▶ **Work order**:
What you return must match the records below exactly, apart from the omitted pictures.

▶ **The records**:
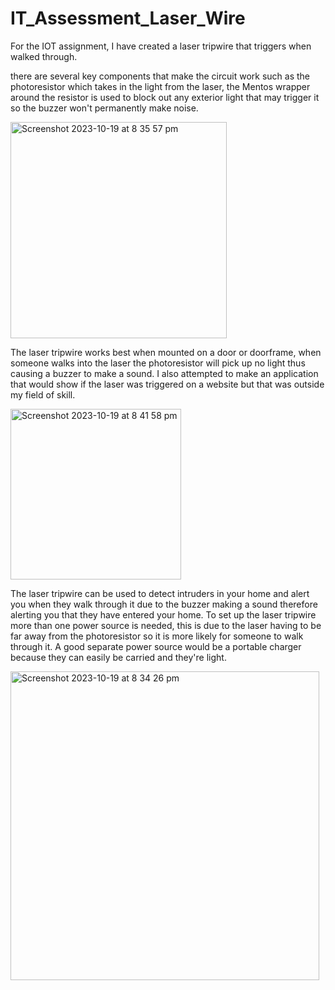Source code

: # IT_Assessment_Laser_Wire

For the IOT assignment, I have created a laser tripwire that triggers when walked through.

there are several key components that make the circuit work such as the photoresistor which takes in the 
light from the laser, the Mentos wrapper around the resistor is used to block out any exterior light that may trigger it so the buzzer won't permanently make noise.

<img width="346" alt="Screenshot 2023-10-19 at 8 35 57 pm" src="https://github.com/breadybAKAbread/IT_Assessment_Laser_Wire/assets/141889268/42f2e025-7ecf-4074-a032-42d32e880dfb">

The laser tripwire works best when mounted on a door or doorframe, when someone walks into the laser the photoresistor will pick up no light
thus causing a buzzer to make a sound. I also attempted to make an application that would show if the laser was triggered 
on a website but that was outside my field of skill. 

<img width="273" alt="Screenshot 2023-10-19 at 8 41 58 pm" src="https://github.com/breadybAKAbread/IT_Assessment_Laser_Wire/assets/141889268/eddd5f06-348b-4828-888f-f48798343d5f">

The laser tripwire can be used to detect intruders in your home and alert you when they walk through it due to the buzzer making a sound
therefore alerting you that they have entered your home. To set up the laser tripwire more than one power source is needed, this is due 
to the laser having to be far away from the photoresistor so it is more likely for someone to walk through it. A good separate power 
source would be a portable charger because they can easily be carried and they're light.

<img width="494" alt="Screenshot 2023-10-19 at 8 34 26 pm" src="https://github.com/breadybAKAbread/IT_Assessment_Laser_Wire/assets/141889268/e00cfa11-734b-409d-84bd-6e709d29b71f">


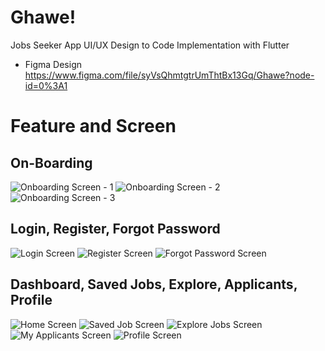 # Ghawe!

Jobs Seeker App UI/UX Design to Code Implementation with Flutter
- Figma Design https://www.figma.com/file/syVsQhmtgtrUmThtBx13Gq/Ghawe?node-id=0%3A1

# Feature and Screen

## On-Boarding

![Onboarding Screen - 1](https://user-images.githubusercontent.com/16952129/169740678-cdee0b5f-74cb-4190-81d7-1ffa2d06d000.png)
![Onboarding Screen - 2](https://user-images.githubusercontent.com/16952129/169740661-bf2564bc-a3b0-4cff-a1eb-8ab6ae8641e7.png)
![Onboarding Screen - 3](https://user-images.githubusercontent.com/16952129/169740671-4a3151ab-aeff-4d90-a04a-c4d7f25c19b3.png)

## Login, Register, Forgot Password

![Login Screen](https://user-images.githubusercontent.com/16952129/169740833-cf72550e-8688-4d7f-aed4-ac8dd9cf6a51.png)
![Register Screen](https://user-images.githubusercontent.com/16952129/169740844-07838896-53fa-46ff-bf1e-f946885e3b32.png)
![Forgot Password Screen](https://user-images.githubusercontent.com/16952129/169740827-67908edb-ad4f-4a6a-ae13-675c96aeb822.png)

## Dashboard, Saved Jobs, Explore, Applicants, Profile

![Home Screen](https://user-images.githubusercontent.com/16952129/169740959-f1fafefb-bc90-4058-8c81-5bef194a5b98.png)
![Saved Job Screen](https://user-images.githubusercontent.com/16952129/169740950-2e811ef2-b00d-4058-bb15-96cd7687402a.png)
![Explore Jobs Screen](https://user-images.githubusercontent.com/16952129/169740955-dcbb9fdf-88cb-4d9c-a3b1-6c18d0e393c2.png)
![My Applicants Screen](https://user-images.githubusercontent.com/16952129/169740962-4c876a05-477c-44f1-887b-c0cb674f22a3.png)
![Profile Screen](https://user-images.githubusercontent.com/16952129/169740943-9b81028f-dd55-4166-8609-6010970c99f7.png)
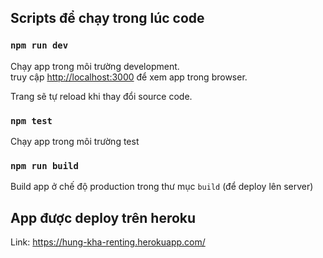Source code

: ## Scripts để chạy trong lúc code

### `npm run dev`

Chạy app trong môi trường development.<br />
truy cập [http://localhost:3000](http://localhost:3000) để xem app trong browser.

Trang sẽ tự reload khi thay đổi source code.<br />

### `npm test`

Chạy app trong môi trường test<br />

### `npm run build`

Build app ở chế độ production trong thư mục `build` (để deploy lên server)<br />

## App được deploy trên heroku
Link: https://hung-kha-renting.herokuapp.com/
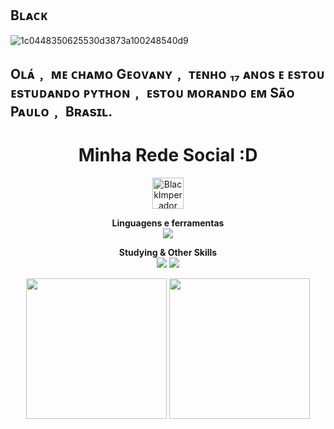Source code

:  ##                                                                   **Bʟᴀᴄᴋ**
 
![1c0448350625530d3873a100248540d9](https://user-images.githubusercontent.com/92801199/142028018-eed0f6a1-9bdb-437a-9aa2-961c64b2906d.gif)
## Oʟᴀ́﹐ ᴍᴇ ᴄʜᴀᴍᴏ Gᴇᴏᴠᴀɴʏ﹐ ᴛᴇɴʜᴏ ₁₇ ᴀɴᴏs ᴇ ᴇsᴛᴏᴜ ᴇsᴛᴜᴅᴀɴᴅᴏ ᴘʏᴛʜᴏɴ﹐ ᴇsᴛᴏᴜ ᴍᴏʀᴀɴᴅᴏ ᴇᴍ Sᴀ̃ᴏ Pᴀᴜʟᴏ﹐ Bʀᴀsɪʟ.

<h1 align="center">Minha Rede Social :D</h1>
<p align="center">
                <a href="https://twitter.com/black_imperador" target="_blank"><img align="center" src="https://www.gifservice.fr/img/gif-vignette-small/08fbc16f6a87f07f35676122a339b6c0/51748-multi-media-computer-software-internet-twitter.gif" alt="BlackImperador" height="50" width="50" /> 
   </a>  
</p> 
<p align="center">
  <strong>Linguagens e ferramentas</strong><br>
  <img src="https://img.shields.io/badge/Python-3776AB?style=for-the-badge&logo=python&logoColor=white ">
</p>
<p align="center">
  <strong>Studying & Other Skills</strong><br>
  <img src="https://img.shields.io/badge/C%2B%2B-00599C?style=for-the-badge&logo=c%2B%2B&logoColor=white%22%3E">
  <img src="https://img.shields.io/badge/Numpy-777BB4?style=for-the-badge&logo=numpy&logoColor=white%22%3E">
  </p>
  <div align='center'>
  <img height="225px" src="https://github-readme-stats.vercel.app/api?username=BlackAgain&show_icons=true&title_color=ff0000&text_color=fff&icon_color=ff0000&bg_color=181818" />
  <img height="225px" src="https://github-readme-stats.vercel.app/api/top-langs/?username=BlackAgain&title_color=ff0000&text_color=fff&icon_color=fff&bg_color=181818" />
</div> <br>

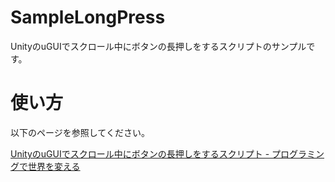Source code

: # SampleLongPress
UnityのuGUIでスクロール中にボタンの長押しをするスクリプトのサンプルです。

# 使い方

以下のページを参照してください。

[UnityのuGUIでスクロール中にボタンの長押しをするスクリプト - プログラミングで世界を変える](http://kohki.hatenablog.jp/entry/2015/05/10/Unity-uGUI-Scroll-Long-Press "UnityのuGUIでスクロール中にボタンの長押しをするスクリプト - プログラミングで世界を変える")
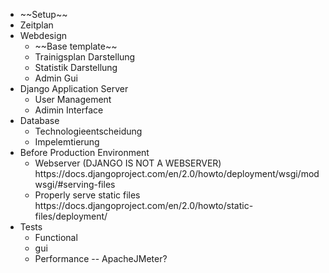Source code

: <ul>
  <li>~~Setup~~</li>
  <li>Zeitplan</li>
  <li>Webdesign<ul>
    <li>~~Base template~~</li>
    <li>Trainigsplan Darstellung</li>
    <li>Statistik Darstellung</li>
    <li>Admin Gui</li>
    </ul></li>
  <li>Django Application Server<br>
  <ul>
    <li>User Management</li>
    <li>Adimin Interface</li>
  </ul>
  </li>
  <li>Database<ul>
    <li>Technologieentscheidung</li>
    <li>Impelemtierung</li>
    </ul></li>
  <li>Before Production Environment <ul>
    <li>Webserver (DJANGO IS NOT A WEBSERVER) https://docs.djangoproject.com/en/2.0/howto/deployment/wsgi/modwsgi/#serving-files</li>
    <li>Properly serve static files https://docs.djangoproject.com/en/2.0/howto/static-files/deployment/</li>
   </ul></li>
  <li>Tests
    <ul>
      <li> Functional</li>
      <li>gui</li>
      <li>Performance   -- ApacheJMeter?</li>
    </ul></li>
  

</ul>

▶ **Expected answer**:
Source code

: # IT_Assessment_Laser_Wire

For the IOT assignment, I have created a laser tripwire that triggers when walked through.

there are several key components that make the circuit work such as the photoresistor which takes in the 
light from the laser, the Mentos wrapper around the resistor is used to block out any exterior light that may trigger it so the buzzer won't permanently make noise.

<img width="346" alt="Screenshot 2023-10-19 at 8 35 57 pm" src="https://github.com/breadybAKAbread/IT_Assessment_Laser_Wire/assets/141889268/42f2e025-7ecf-4074-a032-42d32e880dfb">

The laser tripwire works best when mounted on a door or doorframe, when someone walks into the laser the photoresistor will pick up no light
thus causing a buzzer to make a sound. I also attempted to make an application that would show if the laser was triggered 
on a website but that was outside my field of skill. 

<img width="273" alt="Screenshot 2023-10-19 at 8 41 58 pm" src="https://github.com/breadybAKAbread/IT_Assessment_Laser_Wire/assets/141889268/eddd5f06-348b-4828-888f-f48798343d5f">

The laser tripwire can be used to detect intruders in your home and alert you when they walk through it due to the buzzer making a sound
therefore alerting you that they have entered your home. To set up the laser tripwire more than one power source is needed, this is due 
to the laser having to be far away from the photoresistor so it is more likely for someone to walk through it. A good separate power 
source would be a portable charger because they can easily be carried and they're light.

<img width="494" alt="Screenshot 2023-10-19 at 8 34 26 pm" src="https://github.com/breadybAKAbread/IT_Assessment_Laser_Wire/assets/141889268/e00cfa11-734b-409d-84bd-6e709d29b71f">


 # Ghawe!

Jobs Seeker App UI/UX Design to Code Implementation with Flutter
- Figma Design https://www.figma.com/file/syVsQhmtgtrUmThtBx13Gq/Ghawe?node-id=0%3A1

# Feature and Screen

## On-Boarding

![Onboarding Screen - 1](https://user-images.githubusercontent.com/16952129/169740678-cdee0b5f-74cb-4190-81d7-1ffa2d06d000.png)
![Onboarding Screen - 2](https://user-images.githubusercontent.com/16952129/169740661-bf2564bc-a3b0-4cff-a1eb-8ab6ae8641e7.png)
![Onboarding Screen - 3](https://user-images.githubusercontent.com/16952129/169740671-4a3151ab-aeff-4d90-a04a-c4d7f25c19b3.png)

## Login, Register, Forgot Password

![Login Screen](https://user-images.githubusercontent.com/16952129/169740833-cf72550e-8688-4d7f-aed4-ac8dd9cf6a51.png)
![Register Screen](https://user-images.githubusercontent.com/16952129/169740844-07838896-53fa-46ff-bf1e-f946885e3b32.png)
![Forgot Password Screen](https://user-images.githubusercontent.com/16952129/169740827-67908edb-ad4f-4a6a-ae13-675c96aeb822.png)

## Dashboard, Saved Jobs, Explore, Applicants, Profile

![Home Screen](https://user-images.githubusercontent.com/16952129/169740959-f1fafefb-bc90-4058-8c81-5bef194a5b98.png)
![Saved Job Screen](https://user-images.githubusercontent.com/16952129/169740950-2e811ef2-b00d-4058-bb15-96cd7687402a.png)
![Explore Jobs Screen](https://user-images.githubusercontent.com/16952129/169740955-dcbb9fdf-88cb-4d9c-a3b1-6c18d0e393c2.png)
![My Applicants Screen](https://user-images.githubusercontent.com/16952129/169740962-4c876a05-477c-44f1-887b-c0cb674f22a3.png)
![Profile Screen](https://user-images.githubusercontent.com/16952129/169740943-9b81028f-dd55-4166-8609-6010970c99f7.png)
Source code

: ## Scripts để chạy trong lúc code

### `npm run dev`

Chạy app trong môi trường development.<br />
truy cập [http://localhost:3000](http://localhost:3000) để xem app trong browser.

Trang sẽ tự reload khi thay đổi source code.<br />

### `npm test`

Chạy app trong môi trường test<br />

### `npm run build`

Build app ở chế độ production trong thư mục `build` (để deploy lên server)<br />

## App được deploy trên heroku
Link: https://hung-kha-renting.herokuapp.com/
Source code

:  ##                                                                   **Bʟᴀᴄᴋ**
 
![1c0448350625530d3873a100248540d9](https://user-images.githubusercontent.com/92801199/142028018-eed0f6a1-9bdb-437a-9aa2-961c64b2906d.gif)
## Oʟᴀ́﹐ ᴍᴇ ᴄʜᴀᴍᴏ Gᴇᴏᴠᴀɴʏ﹐ ᴛᴇɴʜᴏ ₁₇ ᴀɴᴏs ᴇ ᴇsᴛᴏᴜ ᴇsᴛᴜᴅᴀɴᴅᴏ ᴘʏᴛʜᴏɴ﹐ ᴇsᴛᴏᴜ ᴍᴏʀᴀɴᴅᴏ ᴇᴍ Sᴀ̃ᴏ Pᴀᴜʟᴏ﹐ Bʀᴀsɪʟ.

<h1 align="center">Minha Rede Social :D</h1>
<p align="center">
                <a href="https://twitter.com/black_imperador" target="_blank"><img align="center" src="https://www.gifservice.fr/img/gif-vignette-small/08fbc16f6a87f07f35676122a339b6c0/51748-multi-media-computer-software-internet-twitter.gif" alt="BlackImperador" height="50" width="50" /> 
   </a>  
</p> 
<p align="center">
  <strong>Linguagens e ferramentas</strong><br>
  <img src="https://img.shields.io/badge/Python-3776AB?style=for-the-badge&logo=python&logoColor=white ">
</p>
<p align="center">
  <strong>Studying & Other Skills</strong><br>
  <img src="https://img.shields.io/badge/C%2B%2B-00599C?style=for-the-badge&logo=c%2B%2B&logoColor=white%22%3E">
  <img src="https://img.shields.io/badge/Numpy-777BB4?style=for-the-badge&logo=numpy&logoColor=white%22%3E">
  </p>
  <div align='center'>
  <img height="225px" src="https://github-readme-stats.vercel.app/api?username=BlackAgain&show_icons=true&title_color=ff0000&text_color=fff&icon_color=ff0000&bg_color=181818" />
  <img height="225px" src="https://github-readme-stats.vercel.app/api/top-langs/?username=BlackAgain&title_color=ff0000&text_color=fff&icon_color=fff&bg_color=181818" />
</div> <br>

Source code

: # SampleLongPress
UnityのuGUIでスクロール中にボタンの長押しをするスクリプトのサンプルです。

# 使い方

以下のページを参照してください。

[UnityのuGUIでスクロール中にボタンの長押しをするスクリプト - プログラミングで世界を変える](http://kohki.hatenablog.jp/entry/2015/05/10/Unity-uGUI-Scroll-Long-Press "UnityのuGUIでスクロール中にボタンの長押しをするスクリプト - プログラミングで世界を変える")
Source code

: <ul>
  <li>~~Setup~~</li>
  <li>Zeitplan</li>
  <li>Webdesign<ul>
    <li>~~Base template~~</li>
    <li>Trainigsplan Darstellung</li>
    <li>Statistik Darstellung</li>
    <li>Admin Gui</li>
    </ul></li>
  <li>Django Application Server<br>
  <ul>
    <li>User Management</li>
    <li>Adimin Interface</li>
  </ul>
  </li>
  <li>Database<ul>
    <li>Technologieentscheidung</li>
    <li>Impelemtierung</li>
    </ul></li>
  <li>Before Production Environment <ul>
    <li>Webserver (DJANGO IS NOT A WEBSERVER) https://docs.djangoproject.com/en/2.0/howto/deployment/wsgi/modwsgi/#serving-files</li>
    <li>Properly serve static files https://docs.djangoproject.com/en/2.0/howto/static-files/deployment/</li>
   </ul></li>
  <li>Tests
    <ul>
      <li> Functional</li>
      <li>gui</li>
      <li>Performance   -- ApacheJMeter?</li>
    </ul></li>
  

</ul>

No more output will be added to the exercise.